Nessun calciatore rioplatense in rosa. Una svolta: dalla geniale improvvisazione sudamericana al pragmatismo europeo, polacco e slovacco?

È il primo Napoli senza argentini dai tempi di Marcolin e Dionigi. Aspettando Icardi
Db Milano 27/04/2019 - campionato di calcio serie A / Inter-Juventus / foto Daniele Buffa/Image Sport nella foto: Mauro Icardi

Per gli argentini gli italiani sono tanos. Il gentilizio deriva da napolitanos, come ad indicare quanto fu rilevante (numericamente e culturalmente) la migrazione napoletana verso il Rio de la Plata tra l’800 e il ‘900. Difficile prevedere che questo rapporto avrebbe trovato una schietta continuità nel calcio, passione profondamente condivisa dalla metropoli del Mezzogiorno e dallo stato sudamericano. Provato dalle bandiere argentine appese nei vicoli della città e dalla spiccata simpatia che i napoletani manifestano per l’albiceleste ad ogni competizione tra nazionali, il legame calcistico tra la terra della tarantella e quella del tango si può dire spontaneo e viscerale. Il Napoli è appunto considerata all’unanimità come la squadra più “argentina” d’Italia.

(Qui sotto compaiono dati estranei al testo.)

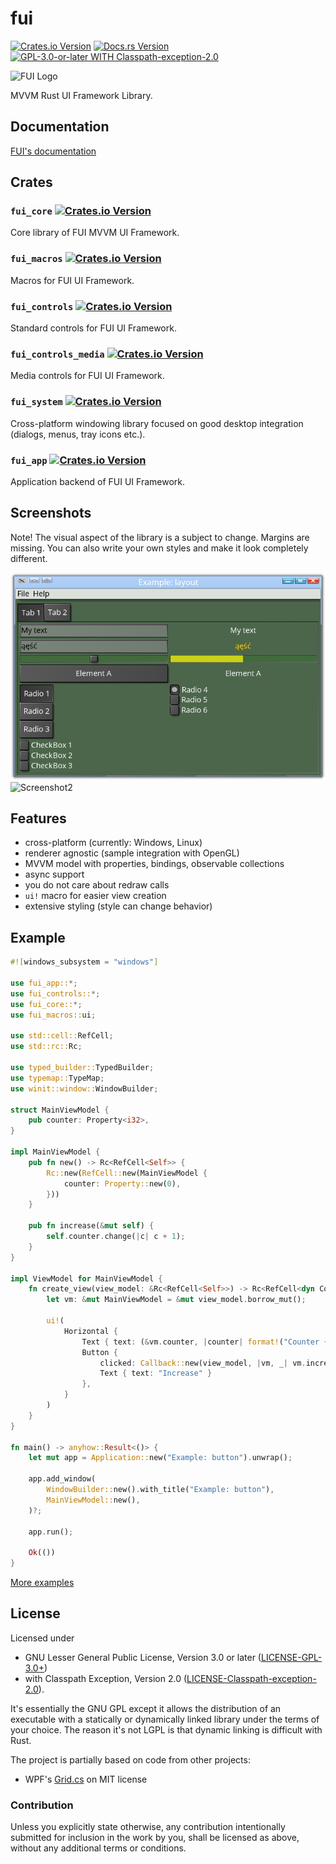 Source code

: # fui

[![Crates.io Version](https://img.shields.io/crates/v/fui_core.svg)](https://crates.io/crates/fui_core)
[![Docs.rs Version](https://docs.rs/fui_core/badge.svg)](https://docs.rs/fui_core)
[![GPL-3.0-or-later WITH Classpath-exception-2.0](https://img.shields.io/crates/l/fui_core.svg)](https://github.com/marek-g/rust-fui/blob/master/LICENSE.md)

![FUI Logo](./doc/images/fui_logo_shadow.png)

MVVM Rust UI Framework Library.

## Documentation

[FUI's documentation](./doc/SUMMARY.md)

## Crates

### `fui_core` [![Crates.io Version](https://img.shields.io/crates/v/fui_core.svg)](https://crates.io/crates/fui_core)

Core library of FUI MVVM UI Framework.

### `fui_macros` [![Crates.io Version](https://img.shields.io/crates/v/fui_macros.svg)](https://crates.io/crates/fui_macros)

Macros for FUI UI Framework.

### `fui_controls` [![Crates.io Version](https://img.shields.io/crates/v/fui_controls.svg)](https://crates.io/crates/fui_controls)

Standard controls for FUI UI Framework.

### `fui_controls_media` [![Crates.io Version](https://img.shields.io/crates/v/fui_controls_media.svg)](https://crates.io/crates/fui_controls_media)

Media controls for FUI UI Framework.

### `fui_system` [![Crates.io Version](https://img.shields.io/crates/v/fui_system.svg)](https://crates.io/crates/fui_system)

Cross-platform windowing library focused on good desktop integration (dialogs, menus, tray icons etc.).

### `fui_app` [![Crates.io Version](https://img.shields.io/crates/v/fui_app.svg)](https://crates.io/crates/fui_app)

Application backend of FUI UI Framework.

## Screenshots

Note! The visual aspect of the library is a subject to change. Margins are missing. You can also write your own styles and make it look completely different.

![Screenshot1](./doc/images/screenshot1.png)
![Screenshot2](./doc/images/screenshot2.png)

## Features

- cross-platform (currently: Windows, Linux)
- renderer agnostic (sample integration with OpenGL)
- MVVM model with properties, bindings, observable collections
- async support
- you do not care about redraw calls
- `ui!` macro for easier view creation
- extensive styling (style can change behavior)

## Example

```rust
#![windows_subsystem = "windows"]

use fui_app::*;
use fui_controls::*;
use fui_core::*;
use fui_macros::ui;

use std::cell::RefCell;
use std::rc::Rc;

use typed_builder::TypedBuilder;
use typemap::TypeMap;
use winit::window::WindowBuilder;

struct MainViewModel {
    pub counter: Property<i32>,
}

impl MainViewModel {
    pub fn new() -> Rc<RefCell<Self>> {
        Rc::new(RefCell::new(MainViewModel {
            counter: Property::new(0),
        }))
    }

    pub fn increase(&mut self) {
        self.counter.change(|c| c + 1);
    }
}

impl ViewModel for MainViewModel {
    fn create_view(view_model: &Rc<RefCell<Self>>) -> Rc<RefCell<dyn ControlObject>> {
        let vm: &mut MainViewModel = &mut view_model.borrow_mut();

        ui!(
            Horizontal {
                Text { text: (&vm.counter, |counter| format!("Counter {}", counter)) },
                Button {
                    clicked: Callback::new(view_model, |vm, _| vm.increase()),
                    Text { text: "Increase" }
                },
            }
        )
    }
}

fn main() -> anyhow::Result<()> {
    let mut app = Application::new("Example: button").unwrap();

    app.add_window(
        WindowBuilder::new().with_title("Example: button"),
        MainViewModel::new(),
    )?;

    app.run();

    Ok(())
}
```

[More examples](./fui_examples)

## License

Licensed under

 * GNU Lesser General Public License, Version 3.0 or later ([LICENSE-GPL-3.0+](https://spdx.org/licenses/GPL-3.0-or-later.html))
 * with Classpath Exception, Version 2.0 ([LICENSE-Classpath-exception-2.0](https://spdx.org/licenses/Classpath-exception-2.0.html)).

It's essentially the GNU GPL except it allows the distribution of an executable with a statically or dynamically linked library under the terms of your choice. The reason it's not LGPL is that dynamic linking is difficult with Rust.

The project is partially based on code from other projects:

 * WPF's [Grid.cs](https://github.com/dotnet/wpf/blob/master/src/Microsoft.DotNet.Wpf/src/PresentationFramework/System/Windows/Controls/Grid.cs) on MIT license

### Contribution

Unless you explicitly state otherwise, any contribution intentionally submitted for inclusion in the work by you, shall be licensed as above, without any additional terms or conditions.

Ma quel filo rosso si è spezzato e Napoli e Buenos Aires oggi non sono più così vicine. Al momento la rosa azzurra non presenta infatti nessun argentino. Non succedeva da tredici anni, dalla stagione 2003/2004, quando in serie B si avvicendarono sulla panchina Agostinelli e Simoni per un magro tredicesimo posto. Il capitano era Marcolin, il bomber Dionigi (8 reti). L’annata precedente la Diadora ebbe l’idea di realizzare una divisa sul modello di quella della nazionale albiceleste e in campo trovava spazio (poco) El Turco Claudio Husain; quella successiva sarebbe arrivato invece De Laurentis e (insieme con lui) Roberto Sosa a far rifiorire la colonia.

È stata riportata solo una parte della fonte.